- EXERCISE DESCRIPTION:
Beneath this task are records; print exactly the stretch of them from the line with "of a package is defined" through the line with "theory depends on", both ends included.

Saved entries:
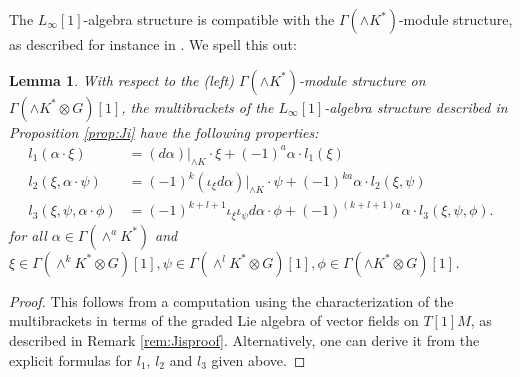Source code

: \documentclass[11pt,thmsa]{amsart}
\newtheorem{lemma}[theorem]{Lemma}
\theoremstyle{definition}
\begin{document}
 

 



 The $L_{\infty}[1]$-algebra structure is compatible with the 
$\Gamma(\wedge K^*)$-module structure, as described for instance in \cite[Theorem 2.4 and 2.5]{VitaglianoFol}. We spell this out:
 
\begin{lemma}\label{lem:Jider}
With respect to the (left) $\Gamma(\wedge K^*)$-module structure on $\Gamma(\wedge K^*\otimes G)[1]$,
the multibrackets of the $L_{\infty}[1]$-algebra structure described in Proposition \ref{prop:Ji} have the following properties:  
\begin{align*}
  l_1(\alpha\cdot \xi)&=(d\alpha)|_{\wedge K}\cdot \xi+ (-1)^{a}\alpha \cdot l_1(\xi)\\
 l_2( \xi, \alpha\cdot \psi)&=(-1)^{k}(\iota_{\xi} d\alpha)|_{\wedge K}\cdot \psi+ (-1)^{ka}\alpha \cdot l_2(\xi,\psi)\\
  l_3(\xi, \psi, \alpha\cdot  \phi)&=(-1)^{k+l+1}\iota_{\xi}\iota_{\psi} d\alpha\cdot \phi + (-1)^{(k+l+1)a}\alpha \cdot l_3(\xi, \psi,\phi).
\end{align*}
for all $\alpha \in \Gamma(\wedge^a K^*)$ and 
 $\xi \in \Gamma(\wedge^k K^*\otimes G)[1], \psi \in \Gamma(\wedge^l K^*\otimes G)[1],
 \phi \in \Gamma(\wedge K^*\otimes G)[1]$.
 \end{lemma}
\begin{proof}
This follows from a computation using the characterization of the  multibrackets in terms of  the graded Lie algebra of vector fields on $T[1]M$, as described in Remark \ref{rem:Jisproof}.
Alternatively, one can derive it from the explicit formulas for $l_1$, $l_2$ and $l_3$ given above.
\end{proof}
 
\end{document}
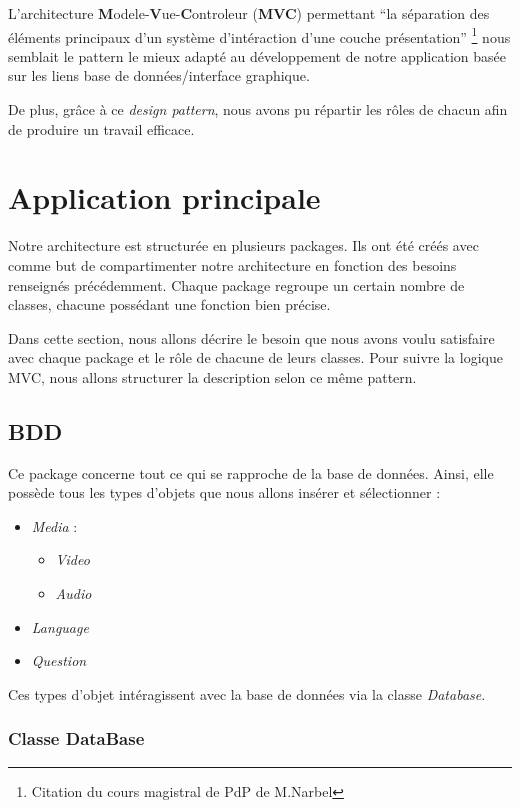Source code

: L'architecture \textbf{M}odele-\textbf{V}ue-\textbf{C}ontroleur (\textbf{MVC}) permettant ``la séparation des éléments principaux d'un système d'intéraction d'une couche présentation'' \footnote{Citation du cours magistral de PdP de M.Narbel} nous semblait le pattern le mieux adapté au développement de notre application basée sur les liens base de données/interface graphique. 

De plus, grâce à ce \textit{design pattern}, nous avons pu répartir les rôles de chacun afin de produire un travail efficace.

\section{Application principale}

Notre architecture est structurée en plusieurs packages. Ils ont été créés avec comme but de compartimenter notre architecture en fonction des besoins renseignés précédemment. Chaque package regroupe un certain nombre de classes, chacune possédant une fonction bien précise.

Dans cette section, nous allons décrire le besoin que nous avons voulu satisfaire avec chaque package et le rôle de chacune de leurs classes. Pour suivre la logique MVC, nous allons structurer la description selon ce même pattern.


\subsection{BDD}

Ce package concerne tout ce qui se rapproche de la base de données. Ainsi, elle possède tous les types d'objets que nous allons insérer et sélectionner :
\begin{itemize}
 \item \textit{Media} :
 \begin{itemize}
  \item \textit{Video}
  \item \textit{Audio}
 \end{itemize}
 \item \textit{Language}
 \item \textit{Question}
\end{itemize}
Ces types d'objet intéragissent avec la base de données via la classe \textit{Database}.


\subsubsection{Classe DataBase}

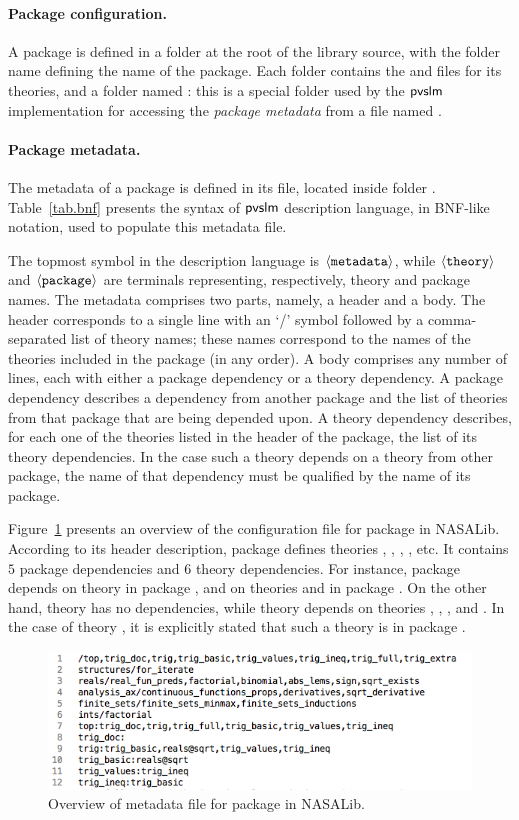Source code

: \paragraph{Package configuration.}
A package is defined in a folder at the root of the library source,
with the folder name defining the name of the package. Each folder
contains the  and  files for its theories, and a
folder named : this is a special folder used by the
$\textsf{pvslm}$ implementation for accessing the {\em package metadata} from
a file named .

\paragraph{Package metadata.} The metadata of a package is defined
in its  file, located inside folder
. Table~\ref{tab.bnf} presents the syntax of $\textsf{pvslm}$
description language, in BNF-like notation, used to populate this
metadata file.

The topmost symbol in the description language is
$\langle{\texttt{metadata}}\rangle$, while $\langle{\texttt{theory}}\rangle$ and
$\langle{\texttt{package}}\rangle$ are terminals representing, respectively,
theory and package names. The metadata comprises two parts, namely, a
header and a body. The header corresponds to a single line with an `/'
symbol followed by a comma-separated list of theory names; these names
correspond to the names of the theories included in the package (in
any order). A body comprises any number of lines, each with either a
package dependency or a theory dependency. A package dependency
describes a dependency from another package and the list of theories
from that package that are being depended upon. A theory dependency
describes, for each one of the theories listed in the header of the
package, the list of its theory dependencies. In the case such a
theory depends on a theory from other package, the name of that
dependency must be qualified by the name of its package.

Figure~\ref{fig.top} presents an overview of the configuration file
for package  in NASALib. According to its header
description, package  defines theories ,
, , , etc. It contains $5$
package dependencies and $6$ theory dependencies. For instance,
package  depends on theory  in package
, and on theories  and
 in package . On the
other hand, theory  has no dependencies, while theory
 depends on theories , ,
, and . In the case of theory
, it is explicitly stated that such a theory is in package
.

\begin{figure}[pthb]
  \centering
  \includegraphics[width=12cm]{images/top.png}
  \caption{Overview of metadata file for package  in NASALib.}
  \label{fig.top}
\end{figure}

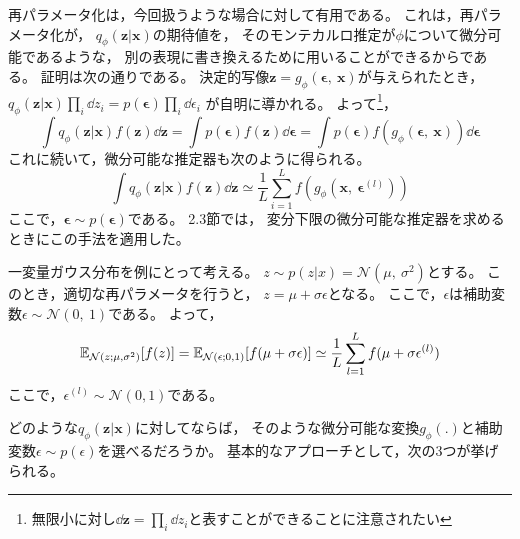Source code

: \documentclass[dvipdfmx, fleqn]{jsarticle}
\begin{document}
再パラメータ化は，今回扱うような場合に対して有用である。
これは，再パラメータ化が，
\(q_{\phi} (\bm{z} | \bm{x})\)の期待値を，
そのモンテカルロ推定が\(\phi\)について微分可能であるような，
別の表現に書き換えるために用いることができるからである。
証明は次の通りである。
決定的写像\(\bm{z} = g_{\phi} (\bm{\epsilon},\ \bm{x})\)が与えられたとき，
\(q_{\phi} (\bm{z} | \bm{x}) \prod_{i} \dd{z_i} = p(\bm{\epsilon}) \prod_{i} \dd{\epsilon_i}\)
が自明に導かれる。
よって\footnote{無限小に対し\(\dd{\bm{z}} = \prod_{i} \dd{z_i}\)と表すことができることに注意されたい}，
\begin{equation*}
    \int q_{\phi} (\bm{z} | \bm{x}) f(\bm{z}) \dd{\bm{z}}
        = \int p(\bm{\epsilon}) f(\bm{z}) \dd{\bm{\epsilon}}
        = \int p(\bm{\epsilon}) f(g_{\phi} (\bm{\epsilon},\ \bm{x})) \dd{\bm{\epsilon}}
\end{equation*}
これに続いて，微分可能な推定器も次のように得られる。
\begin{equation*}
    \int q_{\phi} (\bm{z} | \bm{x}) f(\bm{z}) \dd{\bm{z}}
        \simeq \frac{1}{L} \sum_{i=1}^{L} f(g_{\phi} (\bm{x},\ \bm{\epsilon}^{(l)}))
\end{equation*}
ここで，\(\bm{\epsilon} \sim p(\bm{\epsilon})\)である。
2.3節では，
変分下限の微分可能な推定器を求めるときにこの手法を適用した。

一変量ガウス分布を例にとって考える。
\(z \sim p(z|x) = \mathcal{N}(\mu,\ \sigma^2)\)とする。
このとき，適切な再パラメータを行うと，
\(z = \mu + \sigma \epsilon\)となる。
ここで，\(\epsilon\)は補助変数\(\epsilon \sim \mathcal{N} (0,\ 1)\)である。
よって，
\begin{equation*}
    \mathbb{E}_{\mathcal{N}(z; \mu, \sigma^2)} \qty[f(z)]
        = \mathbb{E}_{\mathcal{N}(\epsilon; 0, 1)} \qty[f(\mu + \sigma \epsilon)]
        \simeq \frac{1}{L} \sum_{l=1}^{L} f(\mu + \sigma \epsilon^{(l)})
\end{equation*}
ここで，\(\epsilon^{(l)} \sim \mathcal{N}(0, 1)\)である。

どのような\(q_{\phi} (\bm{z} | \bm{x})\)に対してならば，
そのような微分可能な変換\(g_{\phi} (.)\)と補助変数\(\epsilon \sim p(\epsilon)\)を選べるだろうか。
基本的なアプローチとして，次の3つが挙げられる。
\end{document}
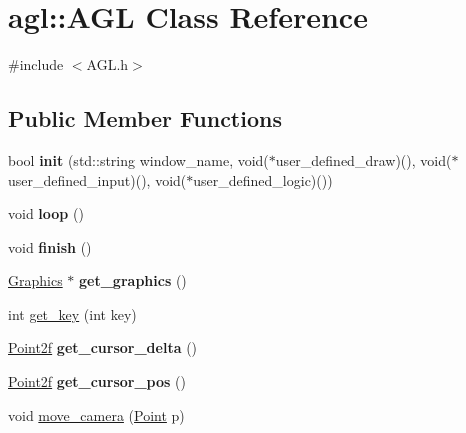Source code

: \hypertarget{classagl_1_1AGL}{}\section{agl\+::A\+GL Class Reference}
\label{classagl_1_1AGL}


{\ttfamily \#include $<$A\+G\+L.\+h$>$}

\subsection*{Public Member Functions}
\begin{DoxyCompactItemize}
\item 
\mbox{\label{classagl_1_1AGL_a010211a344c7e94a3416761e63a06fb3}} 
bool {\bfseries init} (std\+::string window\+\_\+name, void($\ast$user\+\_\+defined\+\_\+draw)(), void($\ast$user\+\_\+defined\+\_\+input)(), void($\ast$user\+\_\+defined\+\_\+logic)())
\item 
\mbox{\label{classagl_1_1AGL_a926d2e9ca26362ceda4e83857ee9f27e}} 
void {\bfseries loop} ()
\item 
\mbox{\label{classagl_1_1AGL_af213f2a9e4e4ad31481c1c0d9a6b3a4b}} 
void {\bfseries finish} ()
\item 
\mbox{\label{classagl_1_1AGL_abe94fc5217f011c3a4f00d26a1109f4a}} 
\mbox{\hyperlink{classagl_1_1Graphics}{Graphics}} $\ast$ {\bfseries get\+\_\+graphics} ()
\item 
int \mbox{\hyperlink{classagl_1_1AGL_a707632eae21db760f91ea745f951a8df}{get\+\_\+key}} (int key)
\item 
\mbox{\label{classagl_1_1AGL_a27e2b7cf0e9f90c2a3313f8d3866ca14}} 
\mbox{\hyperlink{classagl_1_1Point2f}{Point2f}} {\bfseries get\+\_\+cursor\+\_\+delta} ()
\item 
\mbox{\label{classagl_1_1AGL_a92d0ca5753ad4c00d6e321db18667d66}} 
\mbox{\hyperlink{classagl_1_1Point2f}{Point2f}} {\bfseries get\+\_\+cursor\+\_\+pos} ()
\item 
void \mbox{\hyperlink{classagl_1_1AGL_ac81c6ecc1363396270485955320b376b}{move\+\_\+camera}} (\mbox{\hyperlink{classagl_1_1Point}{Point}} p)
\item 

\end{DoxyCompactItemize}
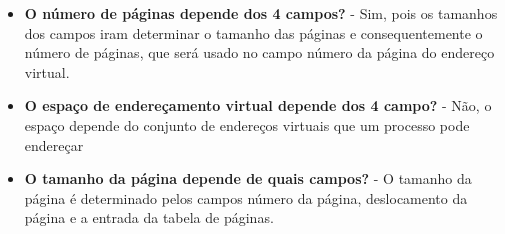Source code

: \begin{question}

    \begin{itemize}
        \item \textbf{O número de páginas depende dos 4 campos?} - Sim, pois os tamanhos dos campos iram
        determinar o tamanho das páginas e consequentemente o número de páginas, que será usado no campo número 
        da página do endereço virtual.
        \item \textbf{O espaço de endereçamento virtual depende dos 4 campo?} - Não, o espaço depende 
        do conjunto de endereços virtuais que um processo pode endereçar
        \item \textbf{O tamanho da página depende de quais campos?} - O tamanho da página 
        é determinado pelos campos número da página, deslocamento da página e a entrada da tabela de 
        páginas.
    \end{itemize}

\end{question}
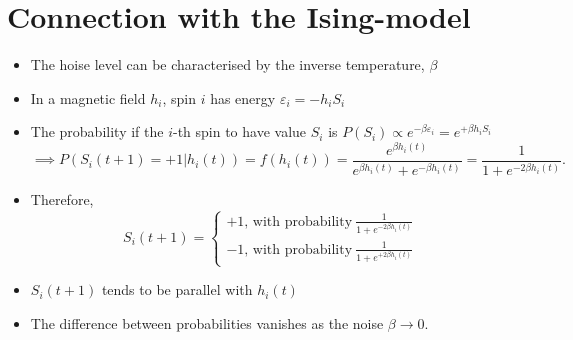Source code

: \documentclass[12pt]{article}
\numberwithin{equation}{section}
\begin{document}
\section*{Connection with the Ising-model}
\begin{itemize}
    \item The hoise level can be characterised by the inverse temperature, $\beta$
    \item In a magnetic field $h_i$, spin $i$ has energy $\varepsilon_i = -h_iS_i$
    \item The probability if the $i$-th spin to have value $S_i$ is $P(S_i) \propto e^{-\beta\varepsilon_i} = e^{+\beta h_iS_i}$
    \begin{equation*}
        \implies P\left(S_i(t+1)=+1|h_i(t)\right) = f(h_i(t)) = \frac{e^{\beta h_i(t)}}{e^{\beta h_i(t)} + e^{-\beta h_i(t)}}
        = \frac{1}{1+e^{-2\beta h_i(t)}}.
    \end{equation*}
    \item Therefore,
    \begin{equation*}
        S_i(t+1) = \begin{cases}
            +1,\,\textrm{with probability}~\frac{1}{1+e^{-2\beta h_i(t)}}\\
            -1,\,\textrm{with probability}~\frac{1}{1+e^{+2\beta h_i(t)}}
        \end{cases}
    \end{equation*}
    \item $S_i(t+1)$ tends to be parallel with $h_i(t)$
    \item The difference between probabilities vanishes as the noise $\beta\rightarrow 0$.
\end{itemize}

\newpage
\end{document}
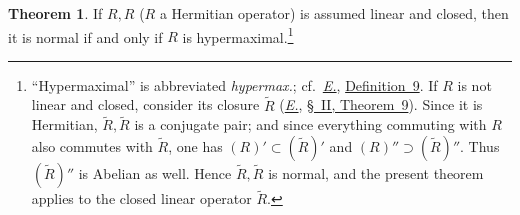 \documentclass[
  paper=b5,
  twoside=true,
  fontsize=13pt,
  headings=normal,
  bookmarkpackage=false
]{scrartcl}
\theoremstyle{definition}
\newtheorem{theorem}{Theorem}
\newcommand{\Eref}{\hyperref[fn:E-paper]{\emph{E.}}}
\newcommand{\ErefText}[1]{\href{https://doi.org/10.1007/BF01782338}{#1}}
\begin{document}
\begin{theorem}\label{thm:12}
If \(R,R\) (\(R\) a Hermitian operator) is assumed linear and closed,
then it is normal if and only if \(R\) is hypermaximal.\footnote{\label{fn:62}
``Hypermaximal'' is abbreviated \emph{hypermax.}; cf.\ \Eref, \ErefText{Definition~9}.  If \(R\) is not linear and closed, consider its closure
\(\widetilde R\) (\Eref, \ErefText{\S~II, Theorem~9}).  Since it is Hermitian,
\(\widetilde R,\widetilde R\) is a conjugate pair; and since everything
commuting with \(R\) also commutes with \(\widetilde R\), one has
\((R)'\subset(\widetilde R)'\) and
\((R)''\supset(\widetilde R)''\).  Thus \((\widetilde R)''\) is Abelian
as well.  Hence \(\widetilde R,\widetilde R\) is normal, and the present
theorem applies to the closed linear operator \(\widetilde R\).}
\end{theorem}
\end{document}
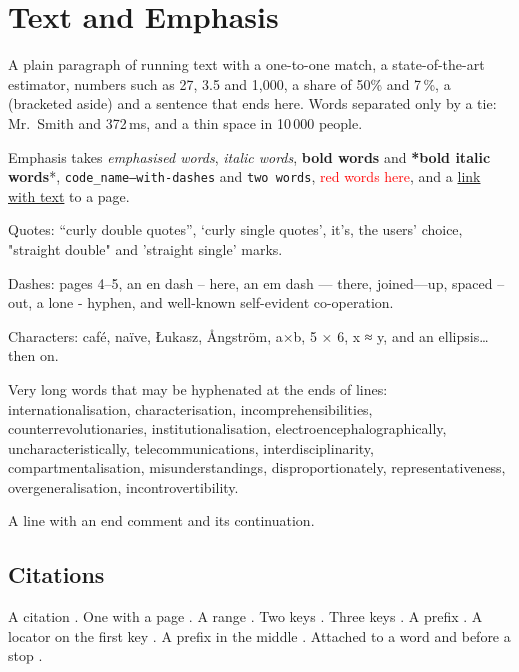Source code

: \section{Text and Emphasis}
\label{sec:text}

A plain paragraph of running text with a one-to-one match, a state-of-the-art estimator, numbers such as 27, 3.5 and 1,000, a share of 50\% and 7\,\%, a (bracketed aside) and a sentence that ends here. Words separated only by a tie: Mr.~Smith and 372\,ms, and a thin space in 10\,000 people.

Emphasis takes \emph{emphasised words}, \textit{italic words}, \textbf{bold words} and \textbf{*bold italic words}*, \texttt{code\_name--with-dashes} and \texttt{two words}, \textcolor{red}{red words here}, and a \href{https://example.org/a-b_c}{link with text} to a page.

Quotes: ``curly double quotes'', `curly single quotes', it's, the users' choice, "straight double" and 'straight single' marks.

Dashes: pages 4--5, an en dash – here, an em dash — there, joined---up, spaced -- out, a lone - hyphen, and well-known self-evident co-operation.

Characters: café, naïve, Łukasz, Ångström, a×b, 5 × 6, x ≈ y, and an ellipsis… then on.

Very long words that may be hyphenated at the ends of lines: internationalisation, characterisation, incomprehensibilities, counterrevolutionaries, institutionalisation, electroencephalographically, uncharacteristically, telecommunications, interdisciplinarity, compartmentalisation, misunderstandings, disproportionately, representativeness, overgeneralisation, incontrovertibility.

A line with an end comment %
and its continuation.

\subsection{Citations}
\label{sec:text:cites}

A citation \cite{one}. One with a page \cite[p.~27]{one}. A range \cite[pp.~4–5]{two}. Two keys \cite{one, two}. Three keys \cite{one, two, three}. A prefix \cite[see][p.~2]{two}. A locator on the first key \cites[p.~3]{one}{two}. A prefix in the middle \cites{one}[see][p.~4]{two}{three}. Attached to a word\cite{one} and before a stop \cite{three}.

- RESPONSE TO THE TASK:
\paragraph{Package metadata.} The metadata of a package is defined
in its  file, located inside folder
. Table~\ref{tab.bnf} presents the syntax of $\textsf{pvslm}$
description language, in BNF-like notation, used to populate this
metadata file.

The topmost symbol in the description language is
$\langle{\texttt{metadata}}\rangle$, while $\langle{\texttt{theory}}\rangle$ and
$\langle{\texttt{package}}\rangle$ are terminals representing, respectively,
theory and package names. The metadata comprises two parts, namely, a
header and a body. The header corresponds to a single line with an `/'
symbol followed by a comma-separated list of theory names; these names
correspond to the names of the theories included in the package (in
any order). A body comprises any number of lines, each with either a
package dependency or a theory dependency. A package dependency
describes a dependency from another package and the list of theories
from that package that are being depended upon. A theory dependency
describes, for each one of the theories listed in the header of the
package, the list of its theory dependencies. In the case such a
theory depends on a theory from other package, the name of that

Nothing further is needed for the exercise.